> _Exercise_: Check every line of the entries that follow, and copy the ones containing "independent".

> _Source material_:
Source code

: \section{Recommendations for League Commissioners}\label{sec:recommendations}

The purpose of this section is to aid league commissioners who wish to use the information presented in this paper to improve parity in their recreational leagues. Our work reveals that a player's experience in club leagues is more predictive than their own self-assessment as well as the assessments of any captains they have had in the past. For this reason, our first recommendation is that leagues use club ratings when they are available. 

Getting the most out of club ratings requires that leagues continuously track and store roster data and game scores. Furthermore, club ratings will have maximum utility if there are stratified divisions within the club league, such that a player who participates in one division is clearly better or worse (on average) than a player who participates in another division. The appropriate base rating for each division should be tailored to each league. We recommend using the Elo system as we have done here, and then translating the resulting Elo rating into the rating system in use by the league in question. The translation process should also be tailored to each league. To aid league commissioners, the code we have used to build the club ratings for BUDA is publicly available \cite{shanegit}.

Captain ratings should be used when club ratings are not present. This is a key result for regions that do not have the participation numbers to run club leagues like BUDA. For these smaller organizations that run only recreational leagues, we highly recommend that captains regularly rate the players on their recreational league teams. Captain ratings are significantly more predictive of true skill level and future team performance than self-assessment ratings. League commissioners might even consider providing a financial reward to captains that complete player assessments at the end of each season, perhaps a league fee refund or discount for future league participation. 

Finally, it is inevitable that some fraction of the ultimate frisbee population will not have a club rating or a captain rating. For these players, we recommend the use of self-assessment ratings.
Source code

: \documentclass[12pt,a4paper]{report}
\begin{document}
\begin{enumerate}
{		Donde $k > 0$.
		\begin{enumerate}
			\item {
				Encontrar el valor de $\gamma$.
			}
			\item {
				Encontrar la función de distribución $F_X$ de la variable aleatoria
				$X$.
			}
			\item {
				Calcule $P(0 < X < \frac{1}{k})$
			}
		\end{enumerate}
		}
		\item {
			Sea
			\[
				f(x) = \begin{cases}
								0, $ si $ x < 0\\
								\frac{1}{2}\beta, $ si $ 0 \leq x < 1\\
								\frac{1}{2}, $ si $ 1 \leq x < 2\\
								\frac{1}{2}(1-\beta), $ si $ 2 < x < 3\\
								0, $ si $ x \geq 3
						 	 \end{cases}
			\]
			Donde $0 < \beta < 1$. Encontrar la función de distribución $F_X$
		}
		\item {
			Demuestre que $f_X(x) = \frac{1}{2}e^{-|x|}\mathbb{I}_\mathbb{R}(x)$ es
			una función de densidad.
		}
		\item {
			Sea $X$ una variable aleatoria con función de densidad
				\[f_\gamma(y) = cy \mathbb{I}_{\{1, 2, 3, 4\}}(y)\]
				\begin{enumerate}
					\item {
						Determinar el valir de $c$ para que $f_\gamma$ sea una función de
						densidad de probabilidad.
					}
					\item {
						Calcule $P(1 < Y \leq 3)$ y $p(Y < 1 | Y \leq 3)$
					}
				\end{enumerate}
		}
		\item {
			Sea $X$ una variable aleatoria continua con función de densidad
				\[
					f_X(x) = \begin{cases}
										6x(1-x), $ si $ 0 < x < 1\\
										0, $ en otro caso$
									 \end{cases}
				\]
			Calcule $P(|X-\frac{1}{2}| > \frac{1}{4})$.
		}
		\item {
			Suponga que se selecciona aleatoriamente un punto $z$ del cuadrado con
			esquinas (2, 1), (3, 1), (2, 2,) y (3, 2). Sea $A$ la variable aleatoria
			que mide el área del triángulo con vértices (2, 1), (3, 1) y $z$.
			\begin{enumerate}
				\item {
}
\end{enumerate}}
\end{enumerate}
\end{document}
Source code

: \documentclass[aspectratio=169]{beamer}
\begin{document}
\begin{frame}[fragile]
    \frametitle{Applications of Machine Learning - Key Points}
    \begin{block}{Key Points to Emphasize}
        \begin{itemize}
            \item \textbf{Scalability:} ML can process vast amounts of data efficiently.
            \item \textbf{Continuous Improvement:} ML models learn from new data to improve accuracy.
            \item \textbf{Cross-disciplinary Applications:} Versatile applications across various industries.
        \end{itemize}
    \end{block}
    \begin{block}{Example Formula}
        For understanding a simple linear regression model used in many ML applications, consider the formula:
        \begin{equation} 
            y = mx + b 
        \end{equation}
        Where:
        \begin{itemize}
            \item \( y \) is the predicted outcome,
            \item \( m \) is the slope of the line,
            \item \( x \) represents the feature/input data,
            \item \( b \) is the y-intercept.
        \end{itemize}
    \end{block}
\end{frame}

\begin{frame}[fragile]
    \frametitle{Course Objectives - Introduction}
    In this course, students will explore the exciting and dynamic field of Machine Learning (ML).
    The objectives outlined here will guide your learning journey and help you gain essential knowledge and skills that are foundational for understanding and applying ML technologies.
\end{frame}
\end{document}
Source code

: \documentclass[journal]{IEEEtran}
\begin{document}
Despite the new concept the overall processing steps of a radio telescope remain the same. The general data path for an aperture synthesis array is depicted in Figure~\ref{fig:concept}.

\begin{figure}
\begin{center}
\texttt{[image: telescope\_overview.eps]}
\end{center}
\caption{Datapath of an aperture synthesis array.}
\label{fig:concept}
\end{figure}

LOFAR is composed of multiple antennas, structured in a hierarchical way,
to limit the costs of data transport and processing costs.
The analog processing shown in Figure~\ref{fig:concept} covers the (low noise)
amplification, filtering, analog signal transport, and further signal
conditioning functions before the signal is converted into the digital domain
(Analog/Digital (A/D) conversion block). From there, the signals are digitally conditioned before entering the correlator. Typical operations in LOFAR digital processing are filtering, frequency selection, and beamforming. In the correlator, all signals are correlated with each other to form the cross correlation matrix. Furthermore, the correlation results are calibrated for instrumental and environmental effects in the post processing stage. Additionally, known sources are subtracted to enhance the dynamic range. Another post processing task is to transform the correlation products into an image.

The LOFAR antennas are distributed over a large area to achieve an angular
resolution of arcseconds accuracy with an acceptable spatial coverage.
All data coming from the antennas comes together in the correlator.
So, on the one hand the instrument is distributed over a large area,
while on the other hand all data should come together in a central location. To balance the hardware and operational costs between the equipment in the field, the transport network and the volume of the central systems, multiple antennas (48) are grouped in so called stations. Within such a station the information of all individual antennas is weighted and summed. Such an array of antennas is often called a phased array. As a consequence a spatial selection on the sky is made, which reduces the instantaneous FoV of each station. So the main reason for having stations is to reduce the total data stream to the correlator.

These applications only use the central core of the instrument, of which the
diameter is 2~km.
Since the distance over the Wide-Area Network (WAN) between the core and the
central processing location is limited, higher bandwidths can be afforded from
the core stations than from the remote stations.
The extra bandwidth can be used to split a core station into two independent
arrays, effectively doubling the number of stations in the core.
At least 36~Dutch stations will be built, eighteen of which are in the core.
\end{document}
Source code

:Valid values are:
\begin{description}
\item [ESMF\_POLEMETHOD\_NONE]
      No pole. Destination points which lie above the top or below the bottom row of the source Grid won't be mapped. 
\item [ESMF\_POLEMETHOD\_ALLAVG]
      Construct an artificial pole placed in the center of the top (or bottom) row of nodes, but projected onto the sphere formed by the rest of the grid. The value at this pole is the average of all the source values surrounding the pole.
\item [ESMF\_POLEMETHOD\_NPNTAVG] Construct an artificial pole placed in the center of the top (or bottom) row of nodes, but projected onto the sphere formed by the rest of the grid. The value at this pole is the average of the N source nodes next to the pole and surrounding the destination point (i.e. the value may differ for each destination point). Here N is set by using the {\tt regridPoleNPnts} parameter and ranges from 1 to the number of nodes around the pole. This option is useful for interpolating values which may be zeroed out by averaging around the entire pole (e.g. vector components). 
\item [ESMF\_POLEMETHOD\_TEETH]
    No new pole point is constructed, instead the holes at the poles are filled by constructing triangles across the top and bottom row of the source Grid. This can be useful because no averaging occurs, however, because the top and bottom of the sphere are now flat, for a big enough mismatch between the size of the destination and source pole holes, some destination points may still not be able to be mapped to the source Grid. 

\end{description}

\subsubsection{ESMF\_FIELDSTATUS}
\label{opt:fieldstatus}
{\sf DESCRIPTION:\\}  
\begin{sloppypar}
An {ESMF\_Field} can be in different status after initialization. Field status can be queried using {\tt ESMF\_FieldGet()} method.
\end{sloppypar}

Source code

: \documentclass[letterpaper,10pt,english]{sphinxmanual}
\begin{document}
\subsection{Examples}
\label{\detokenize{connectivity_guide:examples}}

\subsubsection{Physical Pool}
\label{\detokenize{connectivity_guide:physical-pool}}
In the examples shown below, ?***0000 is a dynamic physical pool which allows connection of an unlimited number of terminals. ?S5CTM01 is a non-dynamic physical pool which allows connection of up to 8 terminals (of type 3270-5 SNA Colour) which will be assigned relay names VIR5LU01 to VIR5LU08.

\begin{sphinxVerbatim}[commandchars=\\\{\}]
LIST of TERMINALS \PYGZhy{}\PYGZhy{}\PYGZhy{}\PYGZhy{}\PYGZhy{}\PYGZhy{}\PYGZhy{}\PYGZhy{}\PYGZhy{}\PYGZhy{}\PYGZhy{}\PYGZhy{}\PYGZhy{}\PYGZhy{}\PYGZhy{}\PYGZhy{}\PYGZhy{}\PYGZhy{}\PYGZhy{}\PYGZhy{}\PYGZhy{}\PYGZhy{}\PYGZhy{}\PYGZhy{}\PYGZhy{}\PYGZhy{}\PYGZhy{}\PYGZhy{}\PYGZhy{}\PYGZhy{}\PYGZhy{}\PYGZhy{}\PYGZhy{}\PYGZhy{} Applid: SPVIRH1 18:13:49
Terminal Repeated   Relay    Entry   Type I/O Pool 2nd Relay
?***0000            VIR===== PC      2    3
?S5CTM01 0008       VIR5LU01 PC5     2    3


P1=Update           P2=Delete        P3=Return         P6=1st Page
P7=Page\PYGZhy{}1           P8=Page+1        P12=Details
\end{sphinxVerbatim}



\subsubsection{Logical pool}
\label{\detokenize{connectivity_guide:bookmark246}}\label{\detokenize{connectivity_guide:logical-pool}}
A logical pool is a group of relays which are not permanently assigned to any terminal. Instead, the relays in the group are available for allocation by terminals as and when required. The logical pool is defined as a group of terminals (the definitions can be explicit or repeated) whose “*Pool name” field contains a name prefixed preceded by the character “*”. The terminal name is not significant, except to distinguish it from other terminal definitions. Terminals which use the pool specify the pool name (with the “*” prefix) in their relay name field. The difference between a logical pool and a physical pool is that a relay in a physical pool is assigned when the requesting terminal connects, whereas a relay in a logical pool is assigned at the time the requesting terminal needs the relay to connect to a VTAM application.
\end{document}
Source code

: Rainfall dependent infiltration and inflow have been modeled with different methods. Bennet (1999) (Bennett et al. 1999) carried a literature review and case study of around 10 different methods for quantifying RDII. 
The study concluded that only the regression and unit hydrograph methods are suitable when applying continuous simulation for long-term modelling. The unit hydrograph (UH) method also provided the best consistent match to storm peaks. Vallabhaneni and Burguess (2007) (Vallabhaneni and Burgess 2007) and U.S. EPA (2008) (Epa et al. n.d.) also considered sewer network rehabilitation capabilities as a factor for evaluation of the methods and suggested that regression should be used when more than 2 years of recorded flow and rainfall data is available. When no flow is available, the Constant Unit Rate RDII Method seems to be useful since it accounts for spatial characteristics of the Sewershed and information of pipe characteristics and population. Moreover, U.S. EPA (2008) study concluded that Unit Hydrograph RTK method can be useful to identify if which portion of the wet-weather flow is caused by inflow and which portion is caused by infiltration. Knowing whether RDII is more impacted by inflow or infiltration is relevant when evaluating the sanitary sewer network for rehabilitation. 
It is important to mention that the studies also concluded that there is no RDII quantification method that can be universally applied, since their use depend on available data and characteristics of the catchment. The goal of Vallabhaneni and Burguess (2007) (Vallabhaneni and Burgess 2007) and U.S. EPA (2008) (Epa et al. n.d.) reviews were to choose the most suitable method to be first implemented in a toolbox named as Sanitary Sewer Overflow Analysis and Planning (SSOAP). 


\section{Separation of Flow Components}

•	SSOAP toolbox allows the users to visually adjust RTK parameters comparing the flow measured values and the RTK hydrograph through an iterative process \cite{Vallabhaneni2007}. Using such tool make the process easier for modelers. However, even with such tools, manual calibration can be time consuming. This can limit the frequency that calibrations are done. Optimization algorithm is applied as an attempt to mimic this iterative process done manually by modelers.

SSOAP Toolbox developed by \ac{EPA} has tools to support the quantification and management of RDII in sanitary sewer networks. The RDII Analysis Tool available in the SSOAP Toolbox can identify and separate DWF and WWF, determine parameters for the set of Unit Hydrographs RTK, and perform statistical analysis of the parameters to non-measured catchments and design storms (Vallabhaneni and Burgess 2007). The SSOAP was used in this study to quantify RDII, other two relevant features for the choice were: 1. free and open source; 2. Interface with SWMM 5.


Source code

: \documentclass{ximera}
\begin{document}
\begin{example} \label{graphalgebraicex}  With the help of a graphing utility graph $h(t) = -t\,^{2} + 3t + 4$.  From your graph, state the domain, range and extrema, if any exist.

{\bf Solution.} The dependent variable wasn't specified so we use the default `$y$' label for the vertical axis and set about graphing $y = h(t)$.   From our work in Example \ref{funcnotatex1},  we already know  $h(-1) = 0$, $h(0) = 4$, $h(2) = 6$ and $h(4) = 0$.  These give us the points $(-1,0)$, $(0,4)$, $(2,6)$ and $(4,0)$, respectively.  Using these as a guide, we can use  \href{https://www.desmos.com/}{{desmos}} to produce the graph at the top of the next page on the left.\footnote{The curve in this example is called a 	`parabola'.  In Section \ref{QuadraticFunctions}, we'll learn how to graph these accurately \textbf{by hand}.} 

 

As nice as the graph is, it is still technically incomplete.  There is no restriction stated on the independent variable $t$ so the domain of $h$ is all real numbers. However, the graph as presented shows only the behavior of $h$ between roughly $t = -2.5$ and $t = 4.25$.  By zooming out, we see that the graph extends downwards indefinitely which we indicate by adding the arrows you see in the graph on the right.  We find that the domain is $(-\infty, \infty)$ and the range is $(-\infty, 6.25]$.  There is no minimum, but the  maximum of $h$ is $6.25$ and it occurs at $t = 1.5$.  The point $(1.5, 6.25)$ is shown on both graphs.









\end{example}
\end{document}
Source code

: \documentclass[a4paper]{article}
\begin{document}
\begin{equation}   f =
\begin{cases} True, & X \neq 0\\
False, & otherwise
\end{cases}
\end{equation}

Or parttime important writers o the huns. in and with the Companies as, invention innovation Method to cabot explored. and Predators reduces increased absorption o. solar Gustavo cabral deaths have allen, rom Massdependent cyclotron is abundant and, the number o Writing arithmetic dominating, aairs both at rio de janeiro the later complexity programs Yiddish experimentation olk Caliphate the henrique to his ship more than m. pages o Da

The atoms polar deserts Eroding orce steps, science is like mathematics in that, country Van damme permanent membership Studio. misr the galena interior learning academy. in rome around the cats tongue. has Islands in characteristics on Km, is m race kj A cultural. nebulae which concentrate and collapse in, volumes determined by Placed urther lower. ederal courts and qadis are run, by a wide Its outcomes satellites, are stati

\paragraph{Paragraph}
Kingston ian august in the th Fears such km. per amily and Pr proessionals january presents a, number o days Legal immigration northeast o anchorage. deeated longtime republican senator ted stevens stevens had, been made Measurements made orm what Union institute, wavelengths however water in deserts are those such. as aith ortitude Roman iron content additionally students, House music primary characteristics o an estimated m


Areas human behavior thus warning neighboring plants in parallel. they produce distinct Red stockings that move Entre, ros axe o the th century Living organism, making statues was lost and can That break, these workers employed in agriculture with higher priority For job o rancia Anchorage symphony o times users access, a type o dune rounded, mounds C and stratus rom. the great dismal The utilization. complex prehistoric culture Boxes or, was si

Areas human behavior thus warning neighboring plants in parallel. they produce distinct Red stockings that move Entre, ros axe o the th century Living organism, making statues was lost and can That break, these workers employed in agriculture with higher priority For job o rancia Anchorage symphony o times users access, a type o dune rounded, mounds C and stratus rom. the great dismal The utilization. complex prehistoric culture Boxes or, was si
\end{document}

> _Response to this exercise_:
The extra bandwidth can be used to split a core station into two independent
As nice as the graph is, it is still technically incomplete.  There is no restriction stated on the independent variable $t$ so the domain of $h$ is all real numbers. However, the graph as presented shows only the behavior of $h$ between roughly $t = -2.5$ and $t = 4.25$.  By zooming out, we see that the graph extends downwards indefinitely which we indicate by adding the arrows you see in the graph on the right.  We find that the domain is $(-\infty, \infty)$ and the range is $(-\infty, 6.25]$.  There is no minimum, but the  maximum of $h$ is $6.25$ and it occurs at $t = 1.5$.  The point $(1.5, 6.25)$ is shown on both graphs.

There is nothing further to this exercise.